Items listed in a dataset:

● ● ● ● ● ● ●

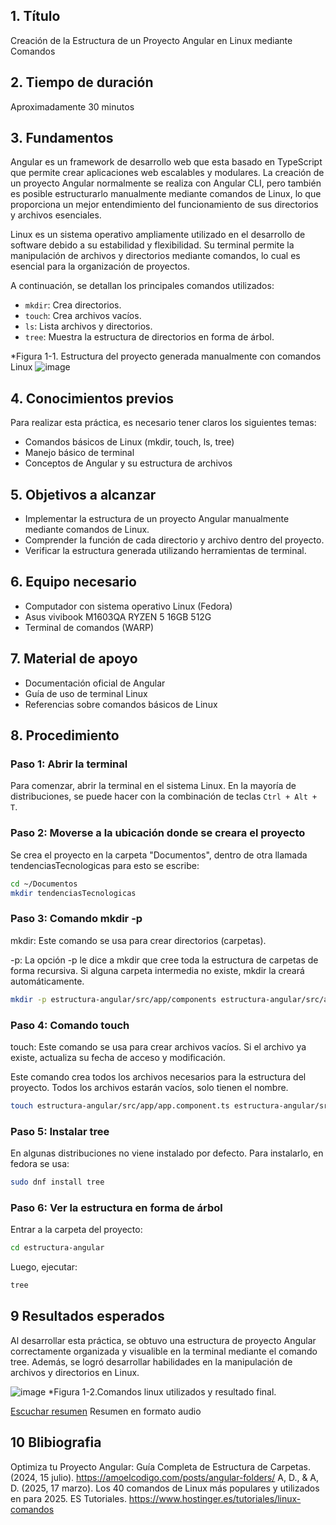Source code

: ## 1. Título  
Creación de la Estructura de un Proyecto Angular en Linux mediante Comandos  

## 2. Tiempo de duración  
Aproximadamente 30 minutos  

## 3. Fundamentos  
Angular es un framework de desarrollo web  que esta basado en TypeScript que permite crear aplicaciones web escalables y modulares. La creación de un proyecto Angular normalmente se realiza con Angular CLI, pero también es posible estructurarlo manualmente mediante comandos de Linux, lo que proporciona un mejor entendimiento del funcionamiento de sus directorios y archivos esenciales.  

Linux es un sistema operativo ampliamente utilizado en el desarrollo de software debido a su estabilidad y flexibilidad. Su terminal permite la manipulación de archivos y directorios mediante comandos, lo cual es esencial para la organización de proyectos.  

A continuación, se detallan los principales comandos utilizados:  
- `mkdir`: Crea directorios.  
- `touch`: Crea archivos vacíos.  
- `ls`: Lista archivos y directorios.  
- `tree`: Muestra la estructura de directorios en forma de árbol.  

*Figura 1-1. Estructura del proyecto generada manualmente con comandos Linux 
![image](https://github.com/user-attachments/assets/05118e05-938e-450c-ab04-b20ad644a764)


## 4. Conocimientos previos  
Para realizar esta práctica, es necesario tener claros los siguientes temas:  
- Comandos básicos de Linux (mkdir, touch, ls, tree)  
- Manejo básico de terminal  
- Conceptos de Angular y su estructura de archivos  

## 5. Objetivos a alcanzar  
- Implementar la estructura de un proyecto Angular manualmente mediante comandos de Linux.  
- Comprender la función de cada directorio y archivo dentro del proyecto.  
- Verificar la estructura generada utilizando herramientas de terminal.  

## 6. Equipo necesario  
- Computador con sistema operativo Linux (Fedora)
-  Asus vivibook
  M1603QA
  RYZEN 5
  16GB
  512G
 - Terminal de comandos  (WARP)

## 7. Material de apoyo  
- Documentación oficial de Angular  
- Guía de uso de terminal Linux  
- Referencias sobre comandos básicos de Linux  

## 8. Procedimiento  

### Paso 1: Abrir la terminal  
Para comenzar, abrir la terminal en el sistema Linux. En la mayoría de distribuciones, se puede hacer con la combinación de teclas `Ctrl + Alt + T`.  

### Paso 2: Moverse a la ubicación donde se  creara el proyecto  
Se crea el proyecto en la carpeta "Documentos", dentro de otra llamada tendenciasTecnologicas para esto se  escribe:  
```bash  
cd ~/Documentos
mkdir tendenciasTecnologicas
```
### Paso 3: Comando  mkdir -p
mkdir: Este comando se usa para crear directorios (carpetas).

-p: La opción -p le dice a mkdir que cree toda la estructura de carpetas de forma recursiva. Si alguna carpeta intermedia no existe, mkdir la creará automáticamente.
```bash  
mkdir -p estructura-angular/src/app/components estructura-angular/src/assets/images estructura-angular/src/assets/fonts estructura-angular/src/assets/styles estructura-angular/dist estructura-angular/public

```
### Paso 4: Comando touch
touch: Este comando se usa para crear archivos vacíos. Si el archivo ya existe, actualiza su fecha de acceso y modificación.

Este comando crea todos los archivos necesarios para la estructura del proyecto. Todos los archivos estarán vacíos, solo tienen el nombre.
```bash  
touch estructura-angular/src/app/app.component.ts estructura-angular/src/app/app.component.html estructura-angular/src/app/app.component.css estructura-angular/src/app/app.module.ts estructura-angular/src/index.html estructura-angular/src/main.ts estructura-angular/src/styles.css estructura-angular/src/favicon.ico estructura-angular/angular.json estructura-angular/package.json estructura-angular/tsconfig.json estructura-angular/README.md

```

### Paso 5:  Instalar tree 
En algunas distribuciones no viene instalado por defecto. Para instalarlo, en fedora se usa:
```bash
sudo dnf install tree
```

### Paso 6: Ver la estructura en forma de árbol
Entrar a la carpeta del proyecto:
```bash
cd estructura-angular
```

Luego, ejecutar:
```bash
tree
```
## 9 Resultados esperados
Al desarrollar esta  práctica, se obtuvo  una estructura de proyecto Angular correctamente organizada y visualible en la terminal mediante el comando tree. Además, se logró  desarrollar habilidades en la manipulación de archivos y directorios en Linux.

![image](https://github.com/user-attachments/assets/98da3efb-9a7b-4713-a093-f359f7c28875)
*Figura 1-2.Comandos linux utilizados y resultado final.

[Escuchar resumen](https://drive.google.com/file/d/1Nsdre2y7IiibsbP5fIUweoL453xNroD5/view?usp=drive_link) 
Resumen en formato audio
## 10 Blibiografia
Optimiza tu Proyecto Angular: Guía Completa de Estructura de Carpetas. (2024, 15 julio). https://amoelcodigo.com/posts/angular-folders/
A, D., & A, D. (2025, 17 marzo). Los 40 comandos de Linux más populares y utilizados en para 2025. ES Tutoriales. https://www.hostinger.es/tutoriales/linux-comandos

● ● ● ● ● ● ●

### THE TASK
The answer should contain nothing but the lines from the top of the data above through the line containing "## 3. Fundamentos", copied exactly, with no images.

### RESULT OF THE TASK
Source code

: ## 1. Título  
Creación de la Estructura de un Proyecto Angular en Linux mediante Comandos  

## 2. Tiempo de duración  
Aproximadamente 30 minutos  

## 3. Fundamentos  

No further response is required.